Data for the task:
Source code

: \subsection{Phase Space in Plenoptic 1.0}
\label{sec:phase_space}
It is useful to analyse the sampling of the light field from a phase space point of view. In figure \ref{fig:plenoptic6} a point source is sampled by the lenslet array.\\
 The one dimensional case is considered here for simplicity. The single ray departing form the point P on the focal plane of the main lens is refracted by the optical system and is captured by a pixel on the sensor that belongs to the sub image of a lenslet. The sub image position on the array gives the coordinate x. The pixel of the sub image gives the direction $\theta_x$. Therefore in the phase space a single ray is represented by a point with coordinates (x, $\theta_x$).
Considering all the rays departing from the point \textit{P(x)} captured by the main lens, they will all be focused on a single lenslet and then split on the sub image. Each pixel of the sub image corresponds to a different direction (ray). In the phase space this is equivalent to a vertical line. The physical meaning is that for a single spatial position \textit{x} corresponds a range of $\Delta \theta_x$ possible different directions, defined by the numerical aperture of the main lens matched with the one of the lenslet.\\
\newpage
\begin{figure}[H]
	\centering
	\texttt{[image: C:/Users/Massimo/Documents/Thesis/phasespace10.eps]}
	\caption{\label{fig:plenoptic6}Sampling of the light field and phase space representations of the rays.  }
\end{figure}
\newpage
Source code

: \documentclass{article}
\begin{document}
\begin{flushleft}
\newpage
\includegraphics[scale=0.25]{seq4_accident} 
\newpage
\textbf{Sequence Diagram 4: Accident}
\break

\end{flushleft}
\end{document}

---

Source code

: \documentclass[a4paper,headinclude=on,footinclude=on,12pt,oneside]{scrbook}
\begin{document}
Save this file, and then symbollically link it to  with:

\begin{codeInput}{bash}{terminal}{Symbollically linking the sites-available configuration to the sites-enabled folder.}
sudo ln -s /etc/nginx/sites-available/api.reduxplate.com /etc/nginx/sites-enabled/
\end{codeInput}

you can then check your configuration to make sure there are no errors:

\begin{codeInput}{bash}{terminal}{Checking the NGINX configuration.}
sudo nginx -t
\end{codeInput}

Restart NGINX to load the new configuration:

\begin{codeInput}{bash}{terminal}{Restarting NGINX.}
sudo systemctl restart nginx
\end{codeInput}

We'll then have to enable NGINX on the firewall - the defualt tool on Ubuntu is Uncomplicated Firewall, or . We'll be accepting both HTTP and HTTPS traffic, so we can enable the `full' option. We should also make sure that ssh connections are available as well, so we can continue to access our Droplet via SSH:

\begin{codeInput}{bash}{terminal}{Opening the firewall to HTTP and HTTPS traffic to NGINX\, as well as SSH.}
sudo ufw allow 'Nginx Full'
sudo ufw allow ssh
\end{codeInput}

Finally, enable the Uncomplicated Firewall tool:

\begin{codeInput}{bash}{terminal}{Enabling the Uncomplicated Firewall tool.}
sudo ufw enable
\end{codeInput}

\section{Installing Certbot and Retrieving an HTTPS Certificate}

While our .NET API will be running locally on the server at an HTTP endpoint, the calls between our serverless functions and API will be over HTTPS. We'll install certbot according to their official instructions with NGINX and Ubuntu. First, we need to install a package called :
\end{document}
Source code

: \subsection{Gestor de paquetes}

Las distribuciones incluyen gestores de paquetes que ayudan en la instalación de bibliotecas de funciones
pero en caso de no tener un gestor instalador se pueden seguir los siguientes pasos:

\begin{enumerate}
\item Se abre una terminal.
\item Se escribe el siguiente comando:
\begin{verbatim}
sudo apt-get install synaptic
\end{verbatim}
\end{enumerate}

* * *

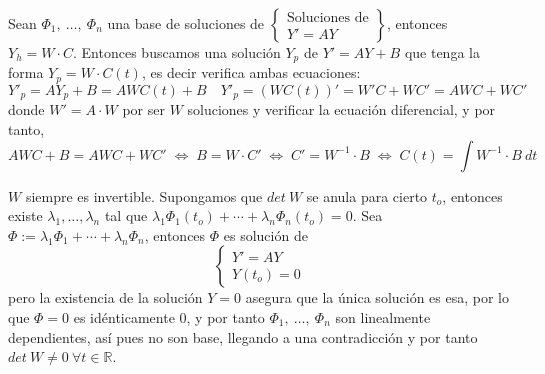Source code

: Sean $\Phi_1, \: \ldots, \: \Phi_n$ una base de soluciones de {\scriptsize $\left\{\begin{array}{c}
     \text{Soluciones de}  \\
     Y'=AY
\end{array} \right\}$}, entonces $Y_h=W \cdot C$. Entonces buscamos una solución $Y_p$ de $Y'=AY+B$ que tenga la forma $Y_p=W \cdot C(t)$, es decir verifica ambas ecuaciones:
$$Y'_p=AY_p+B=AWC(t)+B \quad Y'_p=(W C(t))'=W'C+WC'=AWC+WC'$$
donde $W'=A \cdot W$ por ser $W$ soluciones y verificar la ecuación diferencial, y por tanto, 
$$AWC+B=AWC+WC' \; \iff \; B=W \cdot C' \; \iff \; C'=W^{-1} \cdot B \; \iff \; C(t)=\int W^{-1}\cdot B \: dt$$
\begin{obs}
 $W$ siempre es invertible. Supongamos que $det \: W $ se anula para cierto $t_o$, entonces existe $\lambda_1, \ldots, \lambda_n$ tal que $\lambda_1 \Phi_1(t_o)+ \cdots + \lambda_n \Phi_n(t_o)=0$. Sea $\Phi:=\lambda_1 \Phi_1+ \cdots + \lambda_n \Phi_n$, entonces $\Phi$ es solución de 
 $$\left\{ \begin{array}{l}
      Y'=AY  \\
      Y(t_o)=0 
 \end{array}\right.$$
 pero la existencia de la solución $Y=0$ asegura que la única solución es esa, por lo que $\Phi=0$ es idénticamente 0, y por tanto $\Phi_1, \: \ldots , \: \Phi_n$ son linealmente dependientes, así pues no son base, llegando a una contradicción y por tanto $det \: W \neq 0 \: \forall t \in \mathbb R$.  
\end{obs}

What you are asked to do: Transcribe the lines above between the line holding "you can then" and the line holding "We'll then have", inclusive, exactly as they stand and with nothing added.

Answer for the task:
you can then check your configuration to make sure there are no errors:

\begin{codeInput}{bash}{terminal}{Checking the NGINX configuration.}
sudo nginx -t
\end{codeInput}

Restart NGINX to load the new configuration:

\begin{codeInput}{bash}{terminal}{Restarting NGINX.}
sudo systemctl restart nginx
\end{codeInput}

We'll then have to enable NGINX on the firewall - the defualt tool on Ubuntu is Uncomplicated Firewall, or . We'll be accepting both HTTP and HTTPS traffic, so we can enable the `full' option. We should also make sure that ssh connections are available as well, so we can continue to access our Droplet via SSH:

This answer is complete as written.